What the exercise asks
In this exercise, set down every entry that follows exactly as it appears.

Content starts

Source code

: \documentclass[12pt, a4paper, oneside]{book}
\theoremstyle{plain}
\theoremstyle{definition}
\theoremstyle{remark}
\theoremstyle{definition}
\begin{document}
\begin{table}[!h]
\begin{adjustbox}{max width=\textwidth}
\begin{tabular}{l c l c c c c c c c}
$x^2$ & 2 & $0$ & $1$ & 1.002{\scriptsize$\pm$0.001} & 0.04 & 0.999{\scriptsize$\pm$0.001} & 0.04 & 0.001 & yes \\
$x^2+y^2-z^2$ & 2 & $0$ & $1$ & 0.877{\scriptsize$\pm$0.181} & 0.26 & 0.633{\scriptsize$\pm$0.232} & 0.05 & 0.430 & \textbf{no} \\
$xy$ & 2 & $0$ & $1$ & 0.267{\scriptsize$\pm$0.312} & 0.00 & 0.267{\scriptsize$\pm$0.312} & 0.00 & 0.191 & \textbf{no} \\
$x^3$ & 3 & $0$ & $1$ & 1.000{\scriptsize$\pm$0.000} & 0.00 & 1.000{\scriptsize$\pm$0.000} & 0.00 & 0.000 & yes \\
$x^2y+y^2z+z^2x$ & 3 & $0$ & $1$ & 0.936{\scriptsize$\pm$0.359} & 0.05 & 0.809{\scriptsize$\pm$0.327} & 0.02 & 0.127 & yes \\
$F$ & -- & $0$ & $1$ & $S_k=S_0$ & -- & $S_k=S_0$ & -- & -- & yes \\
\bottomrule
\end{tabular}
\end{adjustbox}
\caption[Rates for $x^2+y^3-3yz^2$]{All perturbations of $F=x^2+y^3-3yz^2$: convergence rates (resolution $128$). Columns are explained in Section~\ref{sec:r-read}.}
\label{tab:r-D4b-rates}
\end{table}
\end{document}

Content ends

Result of this task
Source code

: \documentclass[12pt, a4paper, oneside]{book}
\theoremstyle{plain}
\theoremstyle{definition}
\theoremstyle{remark}
\theoremstyle{definition}
\begin{document}
\begin{table}[!h]
\begin{adjustbox}{max width=\textwidth}
\begin{tabular}{l c l c c c c c c c}
$x^2$ & 2 & $0$ & $1$ & 1.002{\scriptsize$\pm$0.001} & 0.04 & 0.999{\scriptsize$\pm$0.001} & 0.04 & 0.001 & yes \\
$x^2+y^2-z^2$ & 2 & $0$ & $1$ & 0.877{\scriptsize$\pm$0.181} & 0.26 & 0.633{\scriptsize$\pm$0.232} & 0.05 & 0.430 & \textbf{no} \\
$xy$ & 2 & $0$ & $1$ & 0.267{\scriptsize$\pm$0.312} & 0.00 & 0.267{\scriptsize$\pm$0.312} & 0.00 & 0.191 & \textbf{no} \\
$x^3$ & 3 & $0$ & $1$ & 1.000{\scriptsize$\pm$0.000} & 0.00 & 1.000{\scriptsize$\pm$0.000} & 0.00 & 0.000 & yes \\
$x^2y+y^2z+z^2x$ & 3 & $0$ & $1$ & 0.936{\scriptsize$\pm$0.359} & 0.05 & 0.809{\scriptsize$\pm$0.327} & 0.02 & 0.127 & yes \\
$F$ & -- & $0$ & $1$ & $S_k=S_0$ & -- & $S_k=S_0$ & -- & -- & yes \\
\bottomrule
\end{tabular}
\end{adjustbox}
\caption[Rates for $x^2+y^3-3yz^2$]{All perturbations of $F=x^2+y^3-3yz^2$: convergence rates (resolution $128$). Columns are explained in Section~\ref{sec:r-read}.}
\label{tab:r-D4b-rates}
\end{table}
\end{document}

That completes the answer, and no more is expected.